## [Your assignment]
Without copying any pictures, restate exactly the lines from the start of the records through the line containing "Supports Forsyth Edwards".

## [Records supplied]
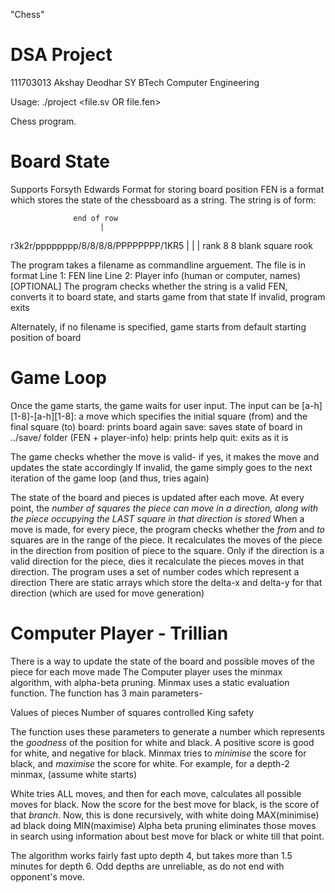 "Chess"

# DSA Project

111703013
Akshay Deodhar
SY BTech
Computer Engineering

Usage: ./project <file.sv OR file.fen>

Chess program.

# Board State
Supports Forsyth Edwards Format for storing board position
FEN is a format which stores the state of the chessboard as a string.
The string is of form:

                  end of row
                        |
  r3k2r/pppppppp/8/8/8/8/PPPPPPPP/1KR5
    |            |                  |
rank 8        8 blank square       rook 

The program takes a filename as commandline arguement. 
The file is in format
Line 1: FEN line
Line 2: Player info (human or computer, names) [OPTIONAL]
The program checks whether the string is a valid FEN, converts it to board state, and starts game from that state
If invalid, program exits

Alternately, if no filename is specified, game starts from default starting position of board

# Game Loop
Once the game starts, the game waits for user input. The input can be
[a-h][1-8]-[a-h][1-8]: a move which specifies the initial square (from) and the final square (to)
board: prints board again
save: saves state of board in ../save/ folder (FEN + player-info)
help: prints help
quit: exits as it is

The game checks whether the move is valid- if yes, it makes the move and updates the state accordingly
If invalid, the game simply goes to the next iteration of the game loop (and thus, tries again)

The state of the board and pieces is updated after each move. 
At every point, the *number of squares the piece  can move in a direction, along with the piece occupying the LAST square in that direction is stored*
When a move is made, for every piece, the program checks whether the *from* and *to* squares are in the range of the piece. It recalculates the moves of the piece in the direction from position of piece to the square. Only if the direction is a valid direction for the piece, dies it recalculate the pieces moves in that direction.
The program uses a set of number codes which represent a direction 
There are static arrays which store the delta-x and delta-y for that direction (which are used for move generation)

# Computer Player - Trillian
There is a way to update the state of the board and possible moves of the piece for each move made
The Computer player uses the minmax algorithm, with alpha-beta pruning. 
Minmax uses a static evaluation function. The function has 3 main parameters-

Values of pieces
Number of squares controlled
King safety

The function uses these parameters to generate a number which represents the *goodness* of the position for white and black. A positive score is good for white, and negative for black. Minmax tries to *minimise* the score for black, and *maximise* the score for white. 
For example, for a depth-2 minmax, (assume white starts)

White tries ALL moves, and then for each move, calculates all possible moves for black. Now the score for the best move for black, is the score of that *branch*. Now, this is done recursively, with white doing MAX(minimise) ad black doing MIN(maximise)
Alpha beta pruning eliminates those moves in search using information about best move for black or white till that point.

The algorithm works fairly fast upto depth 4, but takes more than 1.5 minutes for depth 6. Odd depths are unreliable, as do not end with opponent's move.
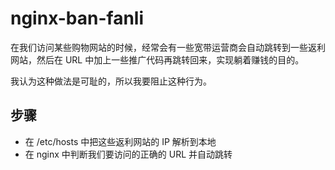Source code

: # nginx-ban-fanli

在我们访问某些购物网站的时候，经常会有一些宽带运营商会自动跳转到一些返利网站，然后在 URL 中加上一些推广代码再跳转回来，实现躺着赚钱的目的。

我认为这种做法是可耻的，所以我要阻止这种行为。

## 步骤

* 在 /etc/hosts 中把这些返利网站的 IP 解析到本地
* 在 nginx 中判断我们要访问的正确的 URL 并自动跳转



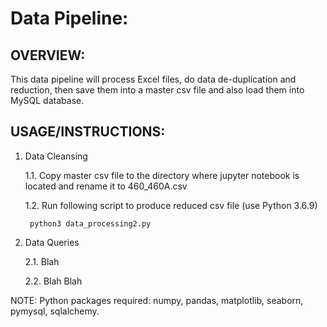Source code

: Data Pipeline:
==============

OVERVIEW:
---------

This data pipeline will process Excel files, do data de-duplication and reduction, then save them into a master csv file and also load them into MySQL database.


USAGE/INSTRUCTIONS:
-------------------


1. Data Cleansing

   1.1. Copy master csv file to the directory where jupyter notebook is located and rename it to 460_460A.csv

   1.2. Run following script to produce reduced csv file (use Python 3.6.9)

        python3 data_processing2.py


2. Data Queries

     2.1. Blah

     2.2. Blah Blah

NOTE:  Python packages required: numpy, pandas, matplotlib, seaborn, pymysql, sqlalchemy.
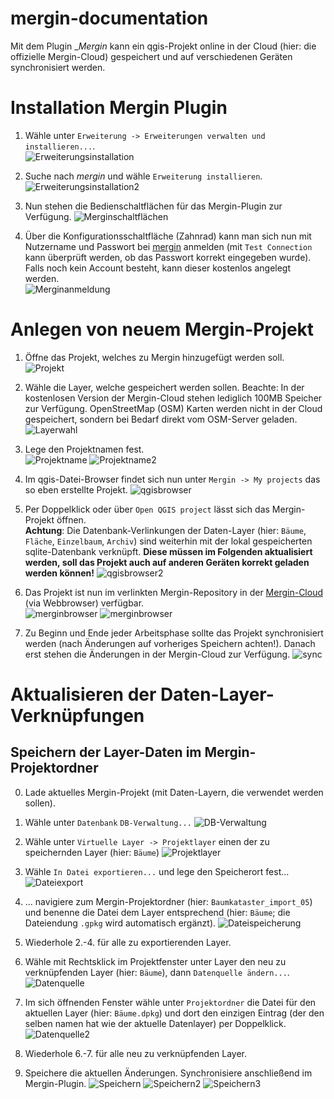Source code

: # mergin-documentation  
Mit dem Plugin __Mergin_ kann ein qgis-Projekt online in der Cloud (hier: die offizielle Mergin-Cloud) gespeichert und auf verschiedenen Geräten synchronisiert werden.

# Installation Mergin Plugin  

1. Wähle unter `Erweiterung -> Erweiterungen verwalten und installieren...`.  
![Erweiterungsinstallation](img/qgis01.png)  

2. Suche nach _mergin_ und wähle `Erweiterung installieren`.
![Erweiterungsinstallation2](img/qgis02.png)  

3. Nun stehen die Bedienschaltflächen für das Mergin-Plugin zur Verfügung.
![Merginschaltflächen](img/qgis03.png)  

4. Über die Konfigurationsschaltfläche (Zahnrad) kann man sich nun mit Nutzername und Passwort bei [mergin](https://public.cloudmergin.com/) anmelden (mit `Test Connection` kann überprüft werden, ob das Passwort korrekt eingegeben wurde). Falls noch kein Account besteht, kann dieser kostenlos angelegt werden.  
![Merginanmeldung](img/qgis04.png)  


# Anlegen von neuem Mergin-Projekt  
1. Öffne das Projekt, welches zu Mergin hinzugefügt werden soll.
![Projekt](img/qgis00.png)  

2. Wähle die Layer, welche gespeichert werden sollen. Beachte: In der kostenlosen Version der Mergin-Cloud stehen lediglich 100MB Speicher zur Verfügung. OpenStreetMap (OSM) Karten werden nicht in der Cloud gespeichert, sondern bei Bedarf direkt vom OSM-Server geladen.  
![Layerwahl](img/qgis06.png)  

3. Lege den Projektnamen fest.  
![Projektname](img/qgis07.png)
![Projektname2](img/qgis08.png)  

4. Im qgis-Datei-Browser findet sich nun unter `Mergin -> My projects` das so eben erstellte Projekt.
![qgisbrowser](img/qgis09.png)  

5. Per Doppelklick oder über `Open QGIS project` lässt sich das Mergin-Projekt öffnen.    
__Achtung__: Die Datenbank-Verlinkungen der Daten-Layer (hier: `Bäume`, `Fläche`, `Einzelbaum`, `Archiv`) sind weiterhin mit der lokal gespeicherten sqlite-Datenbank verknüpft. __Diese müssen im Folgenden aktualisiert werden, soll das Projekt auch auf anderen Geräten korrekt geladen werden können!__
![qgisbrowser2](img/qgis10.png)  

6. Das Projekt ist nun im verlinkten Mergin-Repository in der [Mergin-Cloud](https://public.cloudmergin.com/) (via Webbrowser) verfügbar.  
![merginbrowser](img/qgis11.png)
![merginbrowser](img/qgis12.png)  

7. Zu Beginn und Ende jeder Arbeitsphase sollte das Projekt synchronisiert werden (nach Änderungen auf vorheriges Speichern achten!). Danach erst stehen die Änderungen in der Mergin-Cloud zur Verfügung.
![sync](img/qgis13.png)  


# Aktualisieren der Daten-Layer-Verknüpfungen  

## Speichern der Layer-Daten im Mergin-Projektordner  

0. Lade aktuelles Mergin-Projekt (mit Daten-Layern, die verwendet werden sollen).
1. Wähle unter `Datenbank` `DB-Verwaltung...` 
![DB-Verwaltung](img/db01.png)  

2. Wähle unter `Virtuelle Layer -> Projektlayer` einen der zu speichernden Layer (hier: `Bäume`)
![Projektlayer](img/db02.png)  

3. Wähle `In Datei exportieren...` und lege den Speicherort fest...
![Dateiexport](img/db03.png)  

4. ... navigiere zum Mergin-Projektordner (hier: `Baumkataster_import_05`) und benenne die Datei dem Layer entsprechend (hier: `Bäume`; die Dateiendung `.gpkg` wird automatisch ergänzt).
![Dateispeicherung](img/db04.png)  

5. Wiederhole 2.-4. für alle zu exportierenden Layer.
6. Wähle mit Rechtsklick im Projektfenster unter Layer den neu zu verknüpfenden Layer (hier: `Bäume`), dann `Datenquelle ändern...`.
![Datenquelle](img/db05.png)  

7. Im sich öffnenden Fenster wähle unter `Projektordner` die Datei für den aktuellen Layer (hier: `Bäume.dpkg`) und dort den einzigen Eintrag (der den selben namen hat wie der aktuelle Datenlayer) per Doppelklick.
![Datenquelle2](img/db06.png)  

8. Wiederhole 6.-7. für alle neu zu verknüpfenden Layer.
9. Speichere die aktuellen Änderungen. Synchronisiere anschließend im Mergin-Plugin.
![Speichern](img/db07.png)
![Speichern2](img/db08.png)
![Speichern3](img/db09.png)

## [Written solution]
 "Chess"

# DSA Project

111703013
Akshay Deodhar
SY BTech
Computer Engineering

Usage: ./project <file.sv OR file.fen>

Chess program.

# Board State
Supports Forsyth Edwards Format for storing board position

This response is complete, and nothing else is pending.